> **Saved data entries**

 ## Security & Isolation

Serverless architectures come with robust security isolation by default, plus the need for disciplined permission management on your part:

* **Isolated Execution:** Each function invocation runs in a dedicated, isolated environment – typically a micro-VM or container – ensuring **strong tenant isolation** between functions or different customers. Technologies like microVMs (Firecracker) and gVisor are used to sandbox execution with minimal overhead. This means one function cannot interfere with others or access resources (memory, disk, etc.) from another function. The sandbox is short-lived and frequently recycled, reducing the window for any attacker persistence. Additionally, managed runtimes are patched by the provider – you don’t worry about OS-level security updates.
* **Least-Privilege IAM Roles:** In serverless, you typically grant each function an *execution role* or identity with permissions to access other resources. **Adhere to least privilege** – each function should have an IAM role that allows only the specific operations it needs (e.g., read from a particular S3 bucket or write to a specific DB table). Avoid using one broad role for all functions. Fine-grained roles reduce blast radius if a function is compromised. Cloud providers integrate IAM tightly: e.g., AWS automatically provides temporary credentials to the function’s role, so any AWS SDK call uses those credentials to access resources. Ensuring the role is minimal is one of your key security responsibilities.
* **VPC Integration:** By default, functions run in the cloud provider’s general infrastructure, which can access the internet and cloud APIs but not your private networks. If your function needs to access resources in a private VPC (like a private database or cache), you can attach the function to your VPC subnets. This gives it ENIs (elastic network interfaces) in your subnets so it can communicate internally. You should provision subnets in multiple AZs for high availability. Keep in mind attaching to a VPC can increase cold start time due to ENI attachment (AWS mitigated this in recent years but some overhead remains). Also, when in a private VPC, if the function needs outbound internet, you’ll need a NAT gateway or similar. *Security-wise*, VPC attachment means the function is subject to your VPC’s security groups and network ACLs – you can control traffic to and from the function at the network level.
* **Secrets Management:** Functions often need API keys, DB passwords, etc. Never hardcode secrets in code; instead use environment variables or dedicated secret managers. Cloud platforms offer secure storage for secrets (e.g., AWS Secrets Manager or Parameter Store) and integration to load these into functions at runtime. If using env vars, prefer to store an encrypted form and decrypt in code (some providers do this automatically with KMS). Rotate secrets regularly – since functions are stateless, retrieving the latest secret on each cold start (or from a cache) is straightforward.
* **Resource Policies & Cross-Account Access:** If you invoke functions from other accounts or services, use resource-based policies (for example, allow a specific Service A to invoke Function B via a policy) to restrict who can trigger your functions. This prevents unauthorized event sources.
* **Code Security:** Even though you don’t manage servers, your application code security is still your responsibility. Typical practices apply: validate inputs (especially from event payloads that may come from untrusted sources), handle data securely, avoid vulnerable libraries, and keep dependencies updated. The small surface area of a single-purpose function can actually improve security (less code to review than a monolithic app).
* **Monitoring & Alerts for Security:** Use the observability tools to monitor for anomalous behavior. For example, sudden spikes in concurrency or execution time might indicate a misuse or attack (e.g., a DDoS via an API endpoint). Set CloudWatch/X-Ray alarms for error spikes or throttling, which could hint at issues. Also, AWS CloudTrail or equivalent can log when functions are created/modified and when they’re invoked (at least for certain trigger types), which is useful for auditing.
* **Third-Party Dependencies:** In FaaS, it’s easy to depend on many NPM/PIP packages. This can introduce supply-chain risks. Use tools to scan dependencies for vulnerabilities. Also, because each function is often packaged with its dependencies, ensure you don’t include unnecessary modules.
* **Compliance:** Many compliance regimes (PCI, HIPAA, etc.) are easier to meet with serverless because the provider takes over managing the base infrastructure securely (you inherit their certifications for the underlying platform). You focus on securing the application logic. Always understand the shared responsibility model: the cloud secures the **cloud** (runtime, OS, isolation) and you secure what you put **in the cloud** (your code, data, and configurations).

> **Task directions**
Print all the entries exactly as written.

> **Solution for this task**
 ## Security & Isolation

Serverless architectures come with robust security isolation by default, plus the need for disciplined permission management on your part:

* **Isolated Execution:** Each function invocation runs in a dedicated, isolated environment – typically a micro-VM or container – ensuring **strong tenant isolation** between functions or different customers. Technologies like microVMs (Firecracker) and gVisor are used to sandbox execution with minimal overhead. This means one function cannot interfere with others or access resources (memory, disk, etc.) from another function. The sandbox is short-lived and frequently recycled, reducing the window for any attacker persistence. Additionally, managed runtimes are patched by the provider – you don’t worry about OS-level security updates.
* **Least-Privilege IAM Roles:** In serverless, you typically grant each function an *execution role* or identity with permissions to access other resources. **Adhere to least privilege** – each function should have an IAM role that allows only the specific operations it needs (e.g., read from a particular S3 bucket or write to a specific DB table). Avoid using one broad role for all functions. Fine-grained roles reduce blast radius if a function is compromised. Cloud providers integrate IAM tightly: e.g., AWS automatically provides temporary credentials to the function’s role, so any AWS SDK call uses those credentials to access resources. Ensuring the role is minimal is one of your key security responsibilities.
* **VPC Integration:** By default, functions run in the cloud provider’s general infrastructure, which can access the internet and cloud APIs but not your private networks. If your function needs to access resources in a private VPC (like a private database or cache), you can attach the function to your VPC subnets. This gives it ENIs (elastic network interfaces) in your subnets so it can communicate internally. You should provision subnets in multiple AZs for high availability. Keep in mind attaching to a VPC can increase cold start time due to ENI attachment (AWS mitigated this in recent years but some overhead remains). Also, when in a private VPC, if the function needs outbound internet, you’ll need a NAT gateway or similar. *Security-wise*, VPC attachment means the function is subject to your VPC’s security groups and network ACLs – you can control traffic to and from the function at the network level.
* **Secrets Management:** Functions often need API keys, DB passwords, etc. Never hardcode secrets in code; instead use environment variables or dedicated secret managers. Cloud platforms offer secure storage for secrets (e.g., AWS Secrets Manager or Parameter Store) and integration to load these into functions at runtime. If using env vars, prefer to store an encrypted form and decrypt in code (some providers do this automatically with KMS). Rotate secrets regularly – since functions are stateless, retrieving the latest secret on each cold start (or from a cache) is straightforward.
* **Resource Policies & Cross-Account Access:** If you invoke functions from other accounts or services, use resource-based policies (for example, allow a specific Service A to invoke Function B via a policy) to restrict who can trigger your functions. This prevents unauthorized event sources.
* **Code Security:** Even though you don’t manage servers, your application code security is still your responsibility. Typical practices apply: validate inputs (especially from event payloads that may come from untrusted sources), handle data securely, avoid vulnerable libraries, and keep dependencies updated. The small surface area of a single-purpose function can actually improve security (less code to review than a monolithic app).
* **Monitoring & Alerts for Security:** Use the observability tools to monitor for anomalous behavior. For example, sudden spikes in concurrency or execution time might indicate a misuse or attack (e.g., a DDoS via an API endpoint). Set CloudWatch/X-Ray alarms for error spikes or throttling, which could hint at issues. Also, AWS CloudTrail or equivalent can log when functions are created/modified and when they’re invoked (at least for certain trigger types), which is useful for auditing.
* **Third-Party Dependencies:** In FaaS, it’s easy to depend on many NPM/PIP packages. This can introduce supply-chain risks. Use tools to scan dependencies for vulnerabilities. Also, because each function is often packaged with its dependencies, ensure you don’t include unnecessary modules.
* **Compliance:** Many compliance regimes (PCI, HIPAA, etc.) are easier to meet with serverless because the provider takes over managing the base infrastructure securely (you inherit their certifications for the underlying platform). You focus on securing the application logic. Always understand the shared responsibility model: the cloud secures the **cloud** (runtime, OS, isolation) and you secure what you put **in the cloud** (your code, data, and configurations).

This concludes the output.